8.                   Amendment. The Committee may amend, substitute, revoke or terminate the Plan at any time; provided, however, that no amendment, substitution, revocation or termination shall adversely affect claims for Plan benefits incurred prior to the effective date of such action. Notwithstanding the foregoing, if any Plan provision would result in an additional tax under Code Section 409A, that provision may be reformed in accordance with Code Section 409A to avoid the additional tax, and no action taken to comply with Code Section 409A shall be deemed to adversely affect a Participant’s benefits.

 

9.                   Notices.

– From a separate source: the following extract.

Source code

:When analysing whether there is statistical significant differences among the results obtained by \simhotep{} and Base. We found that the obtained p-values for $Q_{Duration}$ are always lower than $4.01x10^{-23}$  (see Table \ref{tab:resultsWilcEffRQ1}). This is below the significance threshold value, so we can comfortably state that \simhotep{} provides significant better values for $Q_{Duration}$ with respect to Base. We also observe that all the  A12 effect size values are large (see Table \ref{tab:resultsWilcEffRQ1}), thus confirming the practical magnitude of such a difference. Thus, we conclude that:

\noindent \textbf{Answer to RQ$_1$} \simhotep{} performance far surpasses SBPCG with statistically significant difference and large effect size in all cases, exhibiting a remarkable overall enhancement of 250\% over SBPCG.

All notices, requests, demands and other communications required or permitted to be given under this Plan (“notices”) shall be in writing and shall be deemed to have been given if delivered by-hand, given by facsimile or telegram, or mailed via certified or registered U.S. mail, to the party to receive the notice at the party’s address set forth below; provided that either party may change its address for notice by giving the other party written notice of that change.

 

If to the Company, Attn: Chief Legal Officer:

 

Lyondell Chemical
Company 1221
McKinney, Suite 700

Houston, TX 77010

 

or by facsimile at (713) 309-4631

 

If to a Participant:

 

Last address on the books of the Employer.

 

Any notice given under this Plan shall be deemed received (i) when delivered if delivered by hand or mailed and (ii) 24 hours after sending, if sent by electronic mail.

 

10.              Claims Procedure. If a Participant or his or her authorized representative (“claimant”) makes a written request alleging a right to receive Plan benefits or alleging a right to receive an adjustment in Plan benefits being paid, the Committee shall treat it as a benefit claim. All benefit claims under the Plan shall be sent to the Committee and must be received within thirty (30) days after employment termination. The decision will be made within ninety (90) days after the Committee receives the claim unless the Committee determines additional time due to special circumstances is needed. If the Committee determines that an extension to process a claim is required, the final decision may be deferred up to one hundred eight (180) days after the claim is received, if the claimant is notified in writing of (i) the need for the extension; (ii) the circumstances necessitating the extension of time, and (iii) the anticipated date of a final decision before the end of the initial ninety (90) day period.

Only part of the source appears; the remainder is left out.